_Your goal_
Your task is to transcribe all of the records exactly and leave out the pictures.

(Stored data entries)
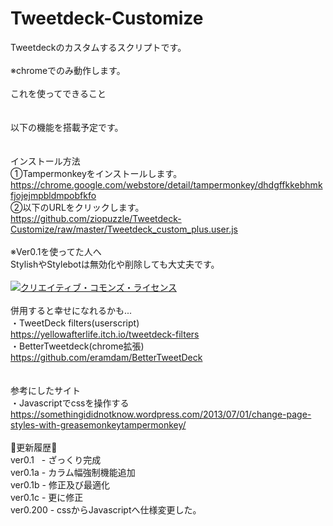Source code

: # Tweetdeck-Customize
Tweetdeckのカスタムするスクリプトです。<br>
<br>
※chromeでのみ動作します。<br>
<br>
これを使ってできること<br>
<br>
<br>
以下の機能を搭載予定です。<br>
<br>
<br>
インストール方法<br>
①Tampermonkeyをインストールします。<br>
https://chrome.google.com/webstore/detail/tampermonkey/dhdgffkkebhmkfjojejmpbldmpobfkfo<br>
②以下のURLをクリックします。<br>
https://github.com/ziopuzzle/Tweetdeck-Customize/raw/master/Tweetdeck_custom_plus.user.js<br>
<br>
※Ver0.1を使ってた人へ<br>
StylishやStylebotは無効化や削除しても大丈夫です。<br>
<br>
<a rel="license" href="http://creativecommons.org/licenses/by-nc-sa/4.0/"><img alt="クリエイティブ・コモンズ・ライセンス" style="border-width:0" src="https://i.creativecommons.org/l/by-nc-sa/4.0/88x31.png" /></a><br>
<br>
併用すると幸せになれるかも...<br>
・TweetDeck filters(userscript)<br>
https://yellowafterlife.itch.io/tweetdeck-filters<br>
・BetterTweetdeck(chrome拡張)<br>
https://github.com/eramdam/BetterTweetDeck<br>
<br>
<br>
参考にしたサイト<br>
・Javascriptでcssを操作する<br>
https://somethingididnotknow.wordpress.com/2013/07/01/change-page-styles-with-greasemonkeytampermonkey/<br>
<br>
🔨更新履歴🔨<br>
ver0.1   - ざっくり完成<br>
ver0.1a  - カラム幅強制機能追加<br>
ver0.1b  - 修正及び最適化<br>
ver0.1c  - 更に修正<br>
ver0.200 - cssからJavascriptへ仕様変更した。<br>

_Response_
Source code

: # Tweetdeck-Customize
Tweetdeckのカスタムするスクリプトです。<br>
<br>
※chromeでのみ動作します。<br>
<br>
これを使ってできること<br>
<br>
<br>
以下の機能を搭載予定です。<br>
<br>
<br>
インストール方法<br>
①Tampermonkeyをインストールします。<br>
https://chrome.google.com/webstore/detail/tampermonkey/dhdgffkkebhmkfjojejmpbldmpobfkfo<br>
②以下のURLをクリックします。<br>
https://github.com/ziopuzzle/Tweetdeck-Customize/raw/master/Tweetdeck_custom_plus.user.js<br>
<br>
※Ver0.1を使ってた人へ<br>
StylishやStylebotは無効化や削除しても大丈夫です。<br>
<br>
<a rel="license" href="http://creativecommons.org/licenses/by-nc-sa/4.0/"><img alt="クリエイティブ・コモンズ・ライセンス" style="border-width:0" src="https://i.creativecommons.org/l/by-nc-sa/4.0/88x31.png" /></a><br>
<br>
併用すると幸せになれるかも...<br>
・TweetDeck filters(userscript)<br>
https://yellowafterlife.itch.io/tweetdeck-filters<br>
・BetterTweetdeck(chrome拡張)<br>
https://github.com/eramdam/BetterTweetDeck<br>
<br>
<br>
参考にしたサイト<br>
・Javascriptでcssを操作する<br>
https://somethingididnotknow.wordpress.com/2013/07/01/change-page-styles-with-greasemonkeytampermonkey/<br>
<br>
🔨更新履歴🔨<br>
ver0.1   - ざっくり完成<br>
ver0.1a  - カラム幅強制機能追加<br>
ver0.1b  - 修正及び最適化<br>
ver0.1c  - 更に修正<br>
ver0.200 - cssからJavascriptへ仕様変更した。<br>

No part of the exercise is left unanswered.